From the entries below, gather each line containing the word "작성하시오".

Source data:
● ● ● ●
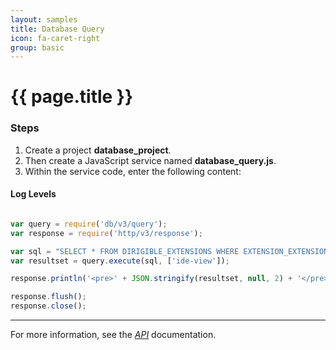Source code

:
 ```yaml
---
layout: samples
title: Database Query
icon: fa-caret-right
group: basic
---
```


{{ page.title }}
===

### Steps


1. Create a project **database_project**.
2. Then create a JavaScript service named **database_query.js**.
3. Within the service code, enter the following content:

#### Log Levels

```javascript

var query = require('db/v3/query');
var response = require('http/v3/response');

var sql = "SELECT * FROM DIRIGIBLE_EXTENSIONS WHERE EXTENSION_EXTENSIONPOINT_NAME = ?";
var resultset = query.execute(sql, ['ide-view']);

response.println('<pre>' + JSON.stringify(resultset, null, 2) + '</pre>');

response.flush();
response.close();

```

---

For more information, see the *[API](../api/)* documentation.
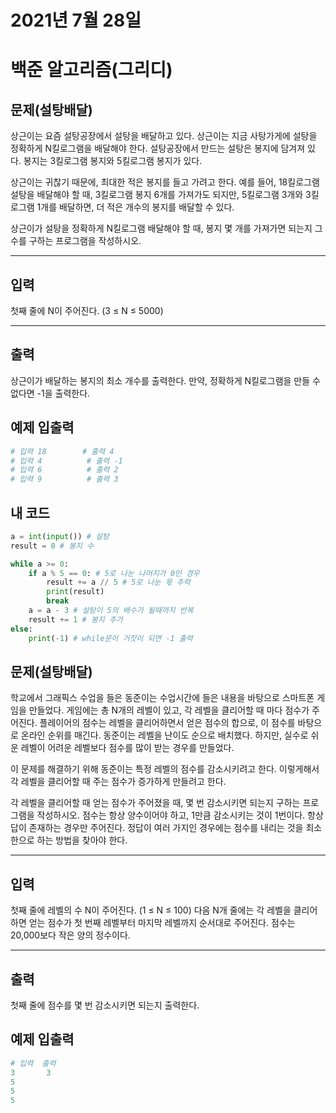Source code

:# 2021년 7월 28일
# 백준 알고리즘(그리디) 
## 문제(설탕배달)
상근이는 요즘 설탕공장에서 설탕을 배달하고 있다. 상근이는 지금 사탕가게에 설탕을 정확하게 N킬로그램을 배달해야 한다. 설탕공장에서 만드는 설탕은 봉지에 담겨져 있다. 봉지는 3킬로그램 봉지와 5킬로그램 봉지가 있다.

상근이는 귀찮기 때문에, 최대한 적은 봉지를 들고 가려고 한다. 예를 들어, 18킬로그램 설탕을 배달해야 할 때, 3킬로그램 봉지 6개를 가져가도 되지만, 5킬로그램 3개와 3킬로그램 1개를 배달하면, 더 적은 개수의 봉지를 배달할 수 있다.

상근이가 설탕을 정확하게 N킬로그램 배달해야 할 때, 봉지 몇 개를 가져가면 되는지 그 수를 구하는 프로그램을 작성하시오.
***

## 입력
첫째 줄에 N이 주어진다. (3 ≤ N ≤ 5000)
***
## 출력
상근이가 배달하는 봉지의 최소 개수를 출력한다. 만약, 정확하게 N킬로그램을 만들 수 없다면 -1을 출력한다.

## 예제 입출력 
```python
# 입력 18        # 출력 4
# 입력 4          # 출력 -1
# 입력 6          # 출력 2
# 입력 9          # 출력 3
``` 
## 내 코드
```python
a = int(input()) # 설탕
result = 0 # 봉지 수

while a >= 0:
    if a % 5 == 0: # 5로 나눈 나머지가 0인 경우
        result += a // 5 # 5로 나눈 몫 추력
        print(result)
        break
    a = a - 3 # 설탕이 5의 배수가 될때까지 반복
    result += 1 # 봉지 추가
else:
    print(-1) # while문이 거짓이 되면 -1 출력
```
## 문제(설탕배달)
학교에서 그래픽스 수업을 들은 동준이는 수업시간에 들은 내용을 바탕으로 스마트폰 게임을 만들었다. 게임에는 총 N개의 레벨이 있고, 각 레벨을 클리어할 때 마다 점수가 주어진다. 플레이어의 점수는 레벨을 클리어하면서 얻은 점수의 합으로, 이 점수를 바탕으로 온라인 순위를 매긴다. 동준이는 레벨을 난이도 순으로 배치했다. 하지만, 실수로 쉬운 레벨이 어려운 레벨보다 점수를 많이 받는 경우를 만들었다.

이 문제를 해결하기 위해 동준이는 특정 레벨의 점수를 감소시키려고 한다. 이렇게해서 각 레벨을 클리어할 때 주는 점수가 증가하게 만들려고 한다.

각 레벨을 클리어할 때 얻는 점수가 주어졌을 때, 몇 번 감소시키면 되는지 구하는 프로그램을 작성하시오. 점수는 항상 양수이어야 하고, 1만큼 감소시키는 것이 1번이다. 항상 답이 존재하는 경우만 주어진다. 정답이 여러 가지인 경우에는 점수를 내리는 것을 최소한으로 하는 방법을 찾아야 한다.
***

## 입력
첫째 줄에 레벨의 수 N이 주어진다. (1 ≤ N ≤ 100) 다음 N개 줄에는 각 레벨을 클리어하면 얻는 점수가 첫 번째 레벨부터 마지막 레벨까지 순서대로 주어진다. 점수는 20,000보다 작은 양의 정수이다.
***
## 출력
첫째 줄에 점수를 몇 번 감소시키면 되는지 출력한다.

## 예제 입출력 
```python
# 입력  출력
3       3
5
5
5
```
● ● ● ●
Response to the exercise:
상근이가 설탕을 정확하게 N킬로그램 배달해야 할 때, 봉지 몇 개를 가져가면 되는지 그 수를 구하는 프로그램을 작성하시오.
각 레벨을 클리어할 때 얻는 점수가 주어졌을 때, 몇 번 감소시키면 되는지 구하는 프로그램을 작성하시오. 점수는 항상 양수이어야 하고, 1만큼 감소시키는 것이 1번이다. 항상 답이 존재하는 경우만 주어진다. 정답이 여러 가지인 경우에는 점수를 내리는 것을 최소한으로 하는 방법을 찾아야 한다.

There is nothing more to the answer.